Dataset excerpts
★ ★ ★

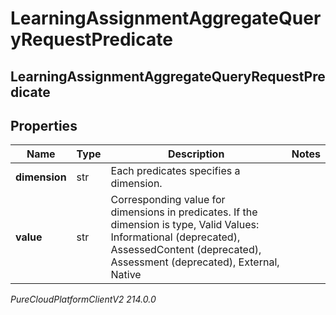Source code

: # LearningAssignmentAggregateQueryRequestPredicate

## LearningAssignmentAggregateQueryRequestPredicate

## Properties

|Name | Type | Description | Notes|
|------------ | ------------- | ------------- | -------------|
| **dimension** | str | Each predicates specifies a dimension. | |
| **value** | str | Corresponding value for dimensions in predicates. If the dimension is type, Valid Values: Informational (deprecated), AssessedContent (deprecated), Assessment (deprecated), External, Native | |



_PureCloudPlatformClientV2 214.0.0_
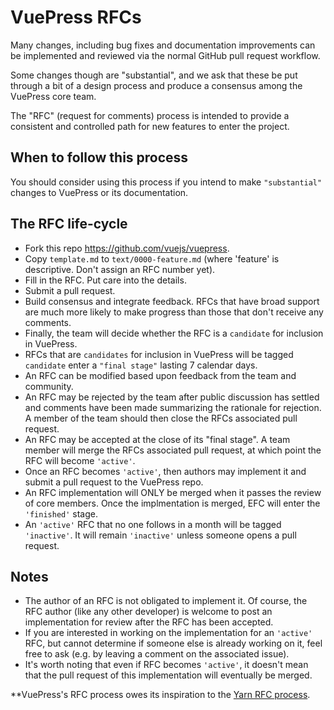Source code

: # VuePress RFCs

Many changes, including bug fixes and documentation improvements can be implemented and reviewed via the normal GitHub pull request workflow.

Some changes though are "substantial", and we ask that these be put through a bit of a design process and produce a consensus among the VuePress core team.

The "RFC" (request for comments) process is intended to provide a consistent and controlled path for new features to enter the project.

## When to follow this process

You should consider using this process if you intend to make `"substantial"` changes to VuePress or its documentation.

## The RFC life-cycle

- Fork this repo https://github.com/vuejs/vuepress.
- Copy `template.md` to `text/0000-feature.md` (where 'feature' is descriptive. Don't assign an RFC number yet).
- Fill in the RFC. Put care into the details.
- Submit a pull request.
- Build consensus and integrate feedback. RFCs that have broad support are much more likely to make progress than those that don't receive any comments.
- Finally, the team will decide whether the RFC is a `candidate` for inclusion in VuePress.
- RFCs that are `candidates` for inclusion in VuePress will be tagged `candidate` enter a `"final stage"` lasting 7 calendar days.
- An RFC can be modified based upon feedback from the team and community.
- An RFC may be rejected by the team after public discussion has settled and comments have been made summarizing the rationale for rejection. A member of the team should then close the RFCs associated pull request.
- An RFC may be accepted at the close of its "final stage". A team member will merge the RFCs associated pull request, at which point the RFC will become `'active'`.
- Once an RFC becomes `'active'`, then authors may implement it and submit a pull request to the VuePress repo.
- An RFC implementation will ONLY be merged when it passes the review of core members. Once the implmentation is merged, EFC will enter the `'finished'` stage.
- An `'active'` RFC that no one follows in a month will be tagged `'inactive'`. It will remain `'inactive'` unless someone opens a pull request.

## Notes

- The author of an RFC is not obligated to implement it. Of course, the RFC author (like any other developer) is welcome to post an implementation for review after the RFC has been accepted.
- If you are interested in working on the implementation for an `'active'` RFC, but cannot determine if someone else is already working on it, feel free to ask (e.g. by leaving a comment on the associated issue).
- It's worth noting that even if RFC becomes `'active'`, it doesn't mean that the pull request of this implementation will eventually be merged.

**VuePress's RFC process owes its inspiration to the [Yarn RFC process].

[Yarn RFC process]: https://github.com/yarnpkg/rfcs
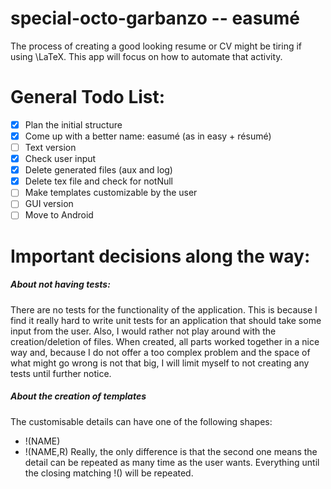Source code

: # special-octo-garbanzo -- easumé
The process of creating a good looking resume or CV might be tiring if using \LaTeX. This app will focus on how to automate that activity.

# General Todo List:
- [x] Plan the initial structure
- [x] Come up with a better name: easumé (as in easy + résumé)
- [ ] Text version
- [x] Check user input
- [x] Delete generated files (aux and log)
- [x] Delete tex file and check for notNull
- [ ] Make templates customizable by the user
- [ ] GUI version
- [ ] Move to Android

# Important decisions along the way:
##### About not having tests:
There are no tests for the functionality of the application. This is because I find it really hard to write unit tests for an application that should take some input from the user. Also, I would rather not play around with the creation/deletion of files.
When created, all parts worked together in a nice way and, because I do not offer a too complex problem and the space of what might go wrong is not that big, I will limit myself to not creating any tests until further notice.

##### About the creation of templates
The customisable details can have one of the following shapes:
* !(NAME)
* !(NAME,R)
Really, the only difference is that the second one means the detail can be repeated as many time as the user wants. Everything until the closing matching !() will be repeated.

★ ★ ★

Requirement:
Your output is the lines from the top of the entries through the line containing "dimension. | |", exactly as they stand. No pictures belong in it.

Answer to the problem:
Source code

: # LearningAssignmentAggregateQueryRequestPredicate

## LearningAssignmentAggregateQueryRequestPredicate

## Properties

|Name | Type | Description | Notes|
|------------ | ------------- | ------------- | -------------|
| **dimension** | str | Each predicates specifies a dimension. | |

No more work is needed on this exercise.